Information shown below:

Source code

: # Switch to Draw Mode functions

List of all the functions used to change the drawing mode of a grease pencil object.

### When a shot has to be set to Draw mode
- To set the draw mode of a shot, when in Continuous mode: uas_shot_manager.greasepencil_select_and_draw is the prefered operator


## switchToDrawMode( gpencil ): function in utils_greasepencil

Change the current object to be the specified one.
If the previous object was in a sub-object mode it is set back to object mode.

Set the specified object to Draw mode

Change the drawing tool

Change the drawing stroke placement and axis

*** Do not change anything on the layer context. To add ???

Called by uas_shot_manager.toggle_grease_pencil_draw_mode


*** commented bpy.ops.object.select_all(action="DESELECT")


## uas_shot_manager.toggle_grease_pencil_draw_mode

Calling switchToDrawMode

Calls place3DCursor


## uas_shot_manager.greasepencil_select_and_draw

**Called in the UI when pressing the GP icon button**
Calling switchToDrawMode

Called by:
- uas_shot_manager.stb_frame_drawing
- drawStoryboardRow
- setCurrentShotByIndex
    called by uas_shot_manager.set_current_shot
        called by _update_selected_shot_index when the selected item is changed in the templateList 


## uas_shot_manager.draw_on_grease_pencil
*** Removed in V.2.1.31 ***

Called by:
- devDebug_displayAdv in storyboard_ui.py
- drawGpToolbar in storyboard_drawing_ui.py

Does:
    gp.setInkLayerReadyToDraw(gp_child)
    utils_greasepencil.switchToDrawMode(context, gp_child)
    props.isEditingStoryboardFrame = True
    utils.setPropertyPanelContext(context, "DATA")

End of Information shown.
Information shown below:

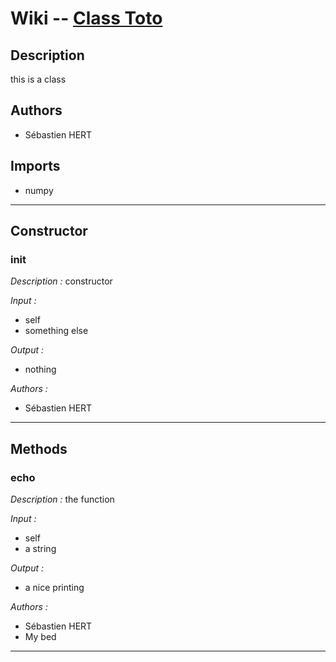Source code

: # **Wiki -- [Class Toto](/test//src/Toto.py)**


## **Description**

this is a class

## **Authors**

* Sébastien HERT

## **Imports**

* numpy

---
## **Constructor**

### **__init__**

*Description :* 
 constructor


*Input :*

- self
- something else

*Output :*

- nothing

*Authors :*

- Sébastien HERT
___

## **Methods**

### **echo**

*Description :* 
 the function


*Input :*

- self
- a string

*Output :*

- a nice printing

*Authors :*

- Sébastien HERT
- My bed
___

End of Information shown.
Information shown below:

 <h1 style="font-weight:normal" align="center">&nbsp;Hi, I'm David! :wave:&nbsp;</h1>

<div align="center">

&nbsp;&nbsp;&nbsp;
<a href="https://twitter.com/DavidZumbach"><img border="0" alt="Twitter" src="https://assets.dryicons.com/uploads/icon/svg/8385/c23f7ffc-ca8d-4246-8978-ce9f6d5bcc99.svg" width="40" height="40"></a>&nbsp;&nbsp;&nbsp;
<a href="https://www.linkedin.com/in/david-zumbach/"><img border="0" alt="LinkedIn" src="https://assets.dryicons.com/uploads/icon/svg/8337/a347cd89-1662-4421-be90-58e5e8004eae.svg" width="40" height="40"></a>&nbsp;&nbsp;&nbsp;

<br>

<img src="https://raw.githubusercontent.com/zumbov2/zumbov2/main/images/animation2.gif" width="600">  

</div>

End of Information shown.

▸ Exercise instructions
Please show every line of the records that holds the word "border".

▸ Solution for this exercise
<a href="https://twitter.com/DavidZumbach"><img border="0" alt="Twitter" src="https://assets.dryicons.com/uploads/icon/svg/8385/c23f7ffc-ca8d-4246-8978-ce9f6d5bcc99.svg" width="40" height="40"></a>&nbsp;&nbsp;&nbsp;
<a href="https://www.linkedin.com/in/david-zumbach/"><img border="0" alt="LinkedIn" src="https://assets.dryicons.com/uploads/icon/svg/8337/a347cd89-1662-4421-be90-58e5e8004eae.svg" width="40" height="40"></a>&nbsp;&nbsp;&nbsp;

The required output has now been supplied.